What if God exists, but isn't who we think he is? -- "The Last Answer"

by Apognophos 4 Replies latest members adult

  • Apognophos
    Apognophos

    I thought this was an interesting short story even as a Witness. An atheist scientist dies, and is chagrinned to find himself meeting God. But he realizes that his assumptions about God were wrong in more ways than one....

    Please take the time to read it, it's not long (most of the page's length is the comments section). I'm simply posting this as food for thought, not to make any specific point or provoke a debate.

    The Last Answer by Isaac Asimov

  • rmt1
    rmt1

    Entertaining.

    I never have an allergic reaction to folks who opine that there exists some type of creator of the universe. I have reasons to believe that religion, and the beliefs therein, were integral to the social contracts and lingual diaspora that built what we call civilization. I.e., you could not have gone from Cro Magnon, atheist, to modern homo sapiens, atheist, and atheist all the way. I don't think it could be done. I say that because atheism is a technological, socioeconomic, first world luxury. It is a luxury good. It is something you can afford after all needs are met. It is something you can afford when you are swimming, or drowning, in data that represents and tells very precise stories about the natural world, from quark soup and Bose-Einstein condensates to the cosmic neutrino background and baryogenesis. If civilization ground to a halt, religion would reassert itself as a widespread group alliance identifier and as source of motivation, hope, and other crucial brain chemistry. Religion is a survival mechanism. Its purpose is crucial, depending on the time scale.

    I economize my concern by observing that a many-world distribution of combinations in parameter space, and the consequent possibility that our universe is just the one, or one of the few, that are hospitable to conscious existence, resembles what we observe as 'the real world' with its gaussian distributions. A gaussian or "normal" distribution follows the familiar bell curve where you have a big hill in the middle, where a large number of possibility have a moderately non-zero probability, and then off on the edges the probabilities decrease slowly, asymptotically to zero. The sum of the area under the curve is "normalized" to equal 1, which means, if you can approximate by the area of triangles, that the height of the function at the origin will never be 1. It is always less than one, meaning, there is always the probability that it might be something different from the central value. High probability to be something slightly different, low probability to be something greatly different from the central value.

    If you proceed from the initial assumption that an infinite being created all that we can know, from quark soup to barygenesis, this can only best be represented in our mathematics as a Dirac delta function. It is zero probability at all points outside the origin, but at the origin the value is infinite and the probability is one. Whereas most people have a natural sense of a bell curve, where most things are like some central value and less things are far from a central value, the Dirac delta is not easily pointed at in nature, for it is used to mathematically represent abstractions. (Dirac was a quantum physicist, and that's probably where you meet it in college.)

    If one hedges their bet and assumes some kind of non-infinite deity, perhaps a superior race, then the Kronecker delta will do. The Kronecker also represents a distribution that is zero everywhere other than the origin, but that is defined as having, not an infinite value at the origin, but a value of 1. While it requires infinite explanation to explain the origin of an infinite deity, it will still require a lot of explanation to explain the origin of a non-infinite creator.

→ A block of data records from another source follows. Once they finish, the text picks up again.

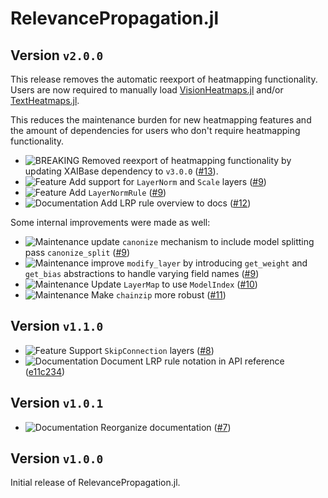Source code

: # RelevancePropagation.jl
## Version `v2.0.0`
This release removes the automatic reexport of heatmapping functionality.
Users are now required to manually load 
[VisionHeatmaps.jl][VisionHeatmaps] and/or [TextHeatmaps.jl][TextHeatmaps].

This reduces the maintenance burden for new heatmapping features 
and the amount of dependencies for users who don't require heatmapping functionality.

* ![BREAKING][badge-breaking] Removed reexport of heatmapping functionality by updating XAIBase dependency to `v3.0.0` ([#13][pr-13]).
* ![Feature][badge-feature] Add support for `LayerNorm` and `Scale` layers ([#9][pr-9])
* ![Feature][badge-feature] Add `LayerNormRule` ([#9][pr-9])
* ![Documentation][badge-docs] Add LRP rule overview to docs ([#12][pr-12])

Some internal improvements were made as well:
* ![Maintenance][badge-maintenance] update `canonize` mechanism to include model splitting pass `canonize_split` ([#9][pr-9])
* ![Maintenance][badge-maintenance] improve `modify_layer` by introducing `get_weight` and `get_bias` abstractions to handle varying field names ([#9][pr-9])
* ![Maintenance][badge-maintenance] Update `LayerMap` to use `ModelIndex` ([#10][pr-10])
* ![Maintenance][badge-maintenance] Make `chainzip` more robust ([#11][pr-11])

## Version `v1.1.0`
* ![Feature][badge-feature] Support `SkipConnection` layers ([#8][pr-8])
* ![Documentation][badge-docs] Document LRP rule notation in API reference 
  ([e11c234](https://github.com/Julia-XAI/RelevancePropagation.jl/commit/e11c234c09b7c5232acc5f254379ea5bd01d1e7c))

## Version `v1.0.1`
* ![Documentation][badge-docs] Reorganize documentation ([#7][pr-7])

## Version `v1.0.0`
Initial release of RelevancePropagation.jl.

<!--
# Badges
![BREAKING][badge-breaking]
![Deprecation][badge-deprecation]
![Feature][badge-feature]
![Enhancement][badge-enhancement]
![Bugfix][badge-bugfix]
![Experimental][badge-experimental]
![Maintenance][badge-maintenance]
![Documentation][badge-docs]
-->

[pr-13]: https://github.com/Julia-XAI/RelevancePropagation.jl/pull/13
[pr-12]: https://github.com/Julia-XAI/RelevancePropagation.jl/pull/12
[pr-11]: https://github.com/Julia-XAI/RelevancePropagation.jl/pull/11
[pr-10]: https://github.com/Julia-XAI/RelevancePropagation.jl/pull/10
[pr-9]: https://github.com/Julia-XAI/RelevancePropagation.jl/pull/9
[pr-8]: https://github.com/Julia-XAI/RelevancePropagation.jl/pull/8
[pr-7]: https://github.com/Julia-XAI/RelevancePropagation.jl/pull/7

[VisionHeatmaps]: https://julia-xai.github.io/XAIDocs/VisionHeatmaps/stable/
[TextHeatmaps]: https://julia-xai.github.io/XAIDocs/TextHeatmaps/stable/

[badge-breaking]: https://img.shields.io/badge/BREAKING-red.svg
[badge-deprecation]: https://img.shields.io/badge/deprecation-orange.svg
[badge-feature]: https://img.shields.io/badge/feature-green.svg
[badge-enhancement]: https://img.shields.io/badge/enhancement-blue.svg
[badge-bugfix]: https://img.shields.io/badge/bugfix-purple.svg
[badge-security]: https://img.shields.io/badge/security-black.svg
[badge-experimental]: https://img.shields.io/badge/experimental-lightgrey.svg
[badge-maintenance]: https://img.shields.io/badge/maintenance-gray.svg
[badge-docs]: https://img.shields.io/badge/docs-orange.svg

With a many-worlds approach, it requires yet less explanation to explain the origin of our universe, sans specific creator. We received the luck of the draw.

  • MrFreeze
    MrFreeze

    It seems to me that the gods that man worships are all reflections of themselves. They fit whatever culture they were worshipped in. Almost as if they were created by man. I'll read the short story in a few minutes.

  • jgnat
    jgnat

    Asimov has explored the problem of near-eternity a few times. I've lost the title of the book but memorable is a character who lives a fantastically long life, but as a consequence cannot bear human contact and is a germophobe besides. Ironically by extending life, its' value becomes so precious that living becomes the luxury.

  • Phizzy
    Phizzy

    Great story. It reminds me of an old joke, much weaker than that story, but here goes.

    A woman hating racist white red-neck goes to heaven, and is sent back to earth to tell those like him what it is like.

    "I done got two surprises to start with about god, she's black !".